Records drawn from a dataset:
* * * * *

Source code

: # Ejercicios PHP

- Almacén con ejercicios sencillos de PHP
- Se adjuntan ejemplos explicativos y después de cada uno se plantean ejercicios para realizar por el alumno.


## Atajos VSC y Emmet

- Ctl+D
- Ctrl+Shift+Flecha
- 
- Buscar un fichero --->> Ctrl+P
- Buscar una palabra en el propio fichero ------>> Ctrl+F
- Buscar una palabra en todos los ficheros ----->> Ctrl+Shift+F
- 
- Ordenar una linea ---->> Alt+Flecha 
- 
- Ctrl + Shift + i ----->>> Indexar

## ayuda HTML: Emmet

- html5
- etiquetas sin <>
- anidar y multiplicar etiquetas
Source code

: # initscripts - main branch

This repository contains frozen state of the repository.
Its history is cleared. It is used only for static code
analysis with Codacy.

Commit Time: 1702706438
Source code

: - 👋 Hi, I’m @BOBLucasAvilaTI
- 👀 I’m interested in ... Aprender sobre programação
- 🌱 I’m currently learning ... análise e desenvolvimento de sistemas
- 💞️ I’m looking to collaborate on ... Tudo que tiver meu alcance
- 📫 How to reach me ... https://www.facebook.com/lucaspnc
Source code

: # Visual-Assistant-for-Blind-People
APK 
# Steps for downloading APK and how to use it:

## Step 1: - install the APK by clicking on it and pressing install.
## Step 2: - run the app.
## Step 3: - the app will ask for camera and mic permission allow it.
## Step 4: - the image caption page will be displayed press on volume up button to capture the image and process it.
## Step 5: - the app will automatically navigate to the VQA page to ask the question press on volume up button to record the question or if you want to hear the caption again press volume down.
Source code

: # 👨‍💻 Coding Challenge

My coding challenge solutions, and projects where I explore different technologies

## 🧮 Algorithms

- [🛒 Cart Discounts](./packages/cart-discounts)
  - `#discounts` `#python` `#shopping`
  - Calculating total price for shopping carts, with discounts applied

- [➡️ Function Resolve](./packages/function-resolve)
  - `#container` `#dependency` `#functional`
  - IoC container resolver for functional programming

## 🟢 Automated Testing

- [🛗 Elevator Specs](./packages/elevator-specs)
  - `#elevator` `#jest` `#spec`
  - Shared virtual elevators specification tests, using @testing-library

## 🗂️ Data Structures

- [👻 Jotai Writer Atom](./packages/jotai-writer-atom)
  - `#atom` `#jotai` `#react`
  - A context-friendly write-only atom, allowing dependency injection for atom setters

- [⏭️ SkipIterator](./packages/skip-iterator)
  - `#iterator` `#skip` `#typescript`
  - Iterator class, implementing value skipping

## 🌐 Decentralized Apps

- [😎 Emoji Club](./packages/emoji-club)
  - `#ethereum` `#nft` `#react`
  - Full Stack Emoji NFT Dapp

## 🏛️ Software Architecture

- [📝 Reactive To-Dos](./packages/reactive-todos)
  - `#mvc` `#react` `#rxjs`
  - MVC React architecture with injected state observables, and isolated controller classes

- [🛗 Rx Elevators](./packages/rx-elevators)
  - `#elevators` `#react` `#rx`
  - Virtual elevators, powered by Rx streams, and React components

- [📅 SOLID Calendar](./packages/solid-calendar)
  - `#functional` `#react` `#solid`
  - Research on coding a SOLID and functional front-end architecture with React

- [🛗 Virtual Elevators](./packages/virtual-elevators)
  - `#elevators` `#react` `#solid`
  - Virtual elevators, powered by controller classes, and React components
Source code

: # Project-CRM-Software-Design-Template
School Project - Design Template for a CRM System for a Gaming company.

* * * * *

Requirement:
Write the entries above out again. Match them exactly.

Solution for this problem:
Source code

: # Ejercicios PHP

- Almacén con ejercicios sencillos de PHP
- Se adjuntan ejemplos explicativos y después de cada uno se plantean ejercicios para realizar por el alumno.


## Atajos VSC y Emmet

- Ctl+D
- Ctrl+Shift+Flecha
- 
- Buscar un fichero --->> Ctrl+P
- Buscar una palabra en el propio fichero ------>> Ctrl+F
- Buscar una palabra en todos los ficheros ----->> Ctrl+Shift+F
- 
- Ordenar una linea ---->> Alt+Flecha 
- 
- Ctrl + Shift + i ----->>> Indexar

## ayuda HTML: Emmet

- html5
- etiquetas sin <>
- anidar y multiplicar etiquetas
Source code

: # initscripts - main branch

This repository contains frozen state of the repository.
Its history is cleared. It is used only for static code
analysis with Codacy.

Commit Time: 1702706438
Source code

: - 👋 Hi, I’m @BOBLucasAvilaTI
- 👀 I’m interested in ... Aprender sobre programação
- 🌱 I’m currently learning ... análise e desenvolvimento de sistemas
- 💞️ I’m looking to collaborate on ... Tudo que tiver meu alcance
- 📫 How to reach me ... https://www.facebook.com/lucaspnc
Source code

: # Visual-Assistant-for-Blind-People
APK 
# Steps for downloading APK and how to use it:

## Step 1: - install the APK by clicking on it and pressing install.
## Step 2: - run the app.
## Step 3: - the app will ask for camera and mic permission allow it.
## Step 4: - the image caption page will be displayed press on volume up button to capture the image and process it.
## Step 5: - the app will automatically navigate to the VQA page to ask the question press on volume up button to record the question or if you want to hear the caption again press volume down.
Source code

: # 👨‍💻 Coding Challenge

My coding challenge solutions, and projects where I explore different technologies

## 🧮 Algorithms

- [🛒 Cart Discounts](./packages/cart-discounts)
  - `#discounts` `#python` `#shopping`
  - Calculating total price for shopping carts, with discounts applied

- [➡️ Function Resolve](./packages/function-resolve)
  - `#container` `#dependency` `#functional`
  - IoC container resolver for functional programming

## 🟢 Automated Testing

- [🛗 Elevator Specs](./packages/elevator-specs)
  - `#elevator` `#jest` `#spec`
  - Shared virtual elevators specification tests, using @testing-library

## 🗂️ Data Structures

- [👻 Jotai Writer Atom](./packages/jotai-writer-atom)
  - `#atom` `#jotai` `#react`
  - A context-friendly write-only atom, allowing dependency injection for atom setters

- [⏭️ SkipIterator](./packages/skip-iterator)
  - `#iterator` `#skip` `#typescript`
  - Iterator class, implementing value skipping

## 🌐 Decentralized Apps

- [😎 Emoji Club](./packages/emoji-club)
  - `#ethereum` `#nft` `#react`
  - Full Stack Emoji NFT Dapp

## 🏛️ Software Architecture

- [📝 Reactive To-Dos](./packages/reactive-todos)
  - `#mvc` `#react` `#rxjs`
  - MVC React architecture with injected state observables, and isolated controller classes

- [🛗 Rx Elevators](./packages/rx-elevators)
  - `#elevators` `#react` `#rx`
  - Virtual elevators, powered by Rx streams, and React components

- [📅 SOLID Calendar](./packages/solid-calendar)
  - `#functional` `#react` `#solid`
  - Research on coding a SOLID and functional front-end architecture with React

- [🛗 Virtual Elevators](./packages/virtual-elevators)
  - `#elevators` `#react` `#solid`
  - Virtual elevators, powered by controller classes, and React components
Source code

: # Project-CRM-Software-Design-Template
School Project - Design Template for a CRM System for a Gaming company.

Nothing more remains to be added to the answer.